Determination of solar wind correlation scales using upstream solar wind observations, the implications for space environment forecasting: how many spacecraft and where do we put them?

ROSES ID: NRA-00-OSS-01      Selection Year: 2001      

Program Element: Independent Investigation: LWS

Principal Investigator: Ruth M. Skoug

Affiliation(s): Los Alamos National Laboratory


Solar wind variations and transient events are the drivers of geomagnetic disturbances which can affect technological systems. A reliable space weather forecasting system will require monitoring of the solar wind conditions upstream of Earth, but the optimal location or locations for such monitoring have not yet been established.
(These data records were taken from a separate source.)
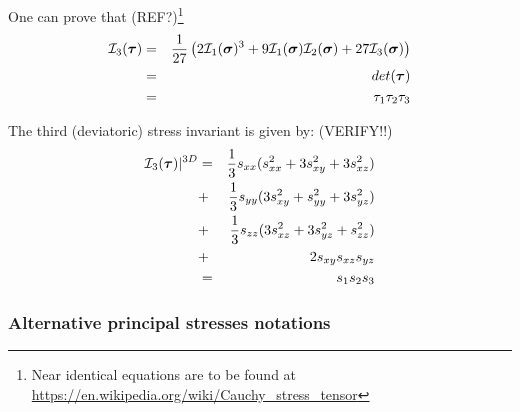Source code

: {\color{gray} 
One can prove that (REF?)\footnote{Near identical equations are to be found at 
\url{https://en.wikipedia.org/wiki/Cauchy_stress_tensor}} 
\begin{eqnarray}
{\cal I}_3({\bm \tau}) 
&=& \frac{1}{27} \left( 2 {\cal I}_1({\bm \sigma})^3 + 
9 {\cal I}_1({\bm \sigma}) {\cal I}_2({\bm \sigma}) 
+27 {\cal I}_3({\bm \sigma})   \right) \nonumber\\
&=& det ({\bm\tau}) \nonumber\\
&=& \tau_1 \tau_2\tau_3 \nonumber\\
\end{eqnarray}

The third (deviatoric) stress invariant is given by: (VERIFY!!)
\begin{eqnarray}
{\cal I}_3({\bm \tau})|^{3D} 
&=&  \frac{1}{3} s_{xx} (s_{xx}^2 + 3  s_{xy}^2   + 3  s_{xz}^2  )     \nonumber\\
&+& \frac{1}{3} s_{yy} (3s_{xy}^2 +  s_{yy}^2   + 3  s_{yz}^2  )     \nonumber\\
&+& \frac{1}{3} s_{zz} ( 3 s_{xz}^2  + 3 s_{yz}^2 +s_{zz}^2)       \nonumber\\
&+& 2   s_{xy} s_{xz} s_{yz}   \nonumber \\
&=& s_1 s_2 s_3 \nonumber
\end{eqnarray}

}

\subsubsection{Alternative principal stresses notations}\label{sec:altinv}

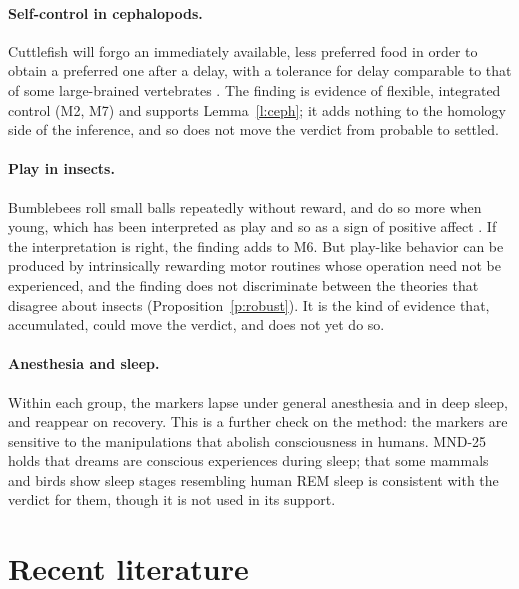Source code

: \documentclass{situationist-preprint}
\begin{document}
\paragraph{Self-control in cephalopods.} Cuttlefish will forgo an immediately available, less preferred food in order to obtain a preferred one after a delay, with a tolerance for delay comparable to that of some large-brained vertebrates \citep{Schnell2021}. The finding is evidence of flexible, integrated control (M2, M7) and supports Lemma~\ref{l:ceph}; it adds nothing to the homology side of the inference, and so does not move the verdict from probable to settled.

\paragraph{Play in insects.} Bumblebees roll small balls repeatedly without reward, and do so more when young, which has been interpreted as play and so as a sign of positive affect \citep{Dona2022}. If the interpretation is right, the finding adds to M6. But play-like behavior can be produced by intrinsically rewarding motor routines whose operation need not be experienced, and the finding does not discriminate between the theories that disagree about insects (Proposition~\ref{p:robust}). It is the kind of evidence that, accumulated, could move the verdict, and does not yet do so.

\paragraph{Anesthesia and sleep.} Within each group, the markers lapse under general anesthesia and in deep sleep, and reappear on recovery. This is a further check on the method: the markers are sensitive to the manipulations that abolish consciousness in humans. MND-25 holds that dreams are conscious experiences during sleep; that some mammals and birds show sleep stages resembling human REM sleep is consistent with the verdict for them, though it is not used in its support.

\section{Recent literature}
\end{document}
Previous and ongoing missions provide a great deal of multipoint data on the upstream solar wind. We will used these data sets to address a number of questions concerning the positioning of a solar wind monitor, including: Over what distance can an upstream monitor reliably predict behavior at a downstream monitor under various solar wind flow conditions? Can a single point monitor provide adequate determination of the orientation of solar wind fronts? A number of existing studies have examined the linear correlation coefficient between pairs of spacecraft, but this technique is a poor indicator of agreement whenever conditions are not rapidly changing. We propose to develop new tools for relating the measurements at multiple upstream spacecraft, including measurements from three spacecraft.